Problem requirements:
Every line of the entries below that includes "format" belongs in the answer, copied as written.

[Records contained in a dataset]

******

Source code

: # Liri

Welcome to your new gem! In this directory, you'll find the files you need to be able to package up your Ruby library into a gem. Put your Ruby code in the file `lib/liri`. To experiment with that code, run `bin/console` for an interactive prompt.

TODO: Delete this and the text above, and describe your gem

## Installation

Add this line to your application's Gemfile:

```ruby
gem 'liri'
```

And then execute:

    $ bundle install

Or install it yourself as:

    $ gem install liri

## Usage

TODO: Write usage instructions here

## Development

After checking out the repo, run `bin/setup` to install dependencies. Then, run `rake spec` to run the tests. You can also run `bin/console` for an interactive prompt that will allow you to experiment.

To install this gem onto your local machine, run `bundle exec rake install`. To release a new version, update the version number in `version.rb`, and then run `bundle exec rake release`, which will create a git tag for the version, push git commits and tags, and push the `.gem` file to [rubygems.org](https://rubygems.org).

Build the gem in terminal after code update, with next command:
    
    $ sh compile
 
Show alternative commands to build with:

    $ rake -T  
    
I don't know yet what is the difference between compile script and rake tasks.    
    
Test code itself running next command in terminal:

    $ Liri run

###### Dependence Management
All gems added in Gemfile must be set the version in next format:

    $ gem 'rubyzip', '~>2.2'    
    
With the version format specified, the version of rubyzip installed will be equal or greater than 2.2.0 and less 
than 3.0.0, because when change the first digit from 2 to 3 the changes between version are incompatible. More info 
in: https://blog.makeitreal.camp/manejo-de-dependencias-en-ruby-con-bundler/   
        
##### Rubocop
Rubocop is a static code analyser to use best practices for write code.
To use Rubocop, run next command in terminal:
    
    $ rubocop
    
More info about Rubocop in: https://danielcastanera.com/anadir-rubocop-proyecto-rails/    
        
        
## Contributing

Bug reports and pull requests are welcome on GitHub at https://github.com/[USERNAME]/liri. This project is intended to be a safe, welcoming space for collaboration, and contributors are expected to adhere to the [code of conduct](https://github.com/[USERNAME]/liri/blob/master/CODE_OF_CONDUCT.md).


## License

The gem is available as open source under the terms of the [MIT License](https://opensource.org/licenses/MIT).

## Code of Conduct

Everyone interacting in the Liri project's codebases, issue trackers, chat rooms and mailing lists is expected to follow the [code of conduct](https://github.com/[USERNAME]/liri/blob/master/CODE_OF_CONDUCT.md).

******

Answer to the problem:
All gems added in Gemfile must be set the version in next format:
With the version format specified, the version of rubyzip installed will be equal or greater than 2.2.0 and less 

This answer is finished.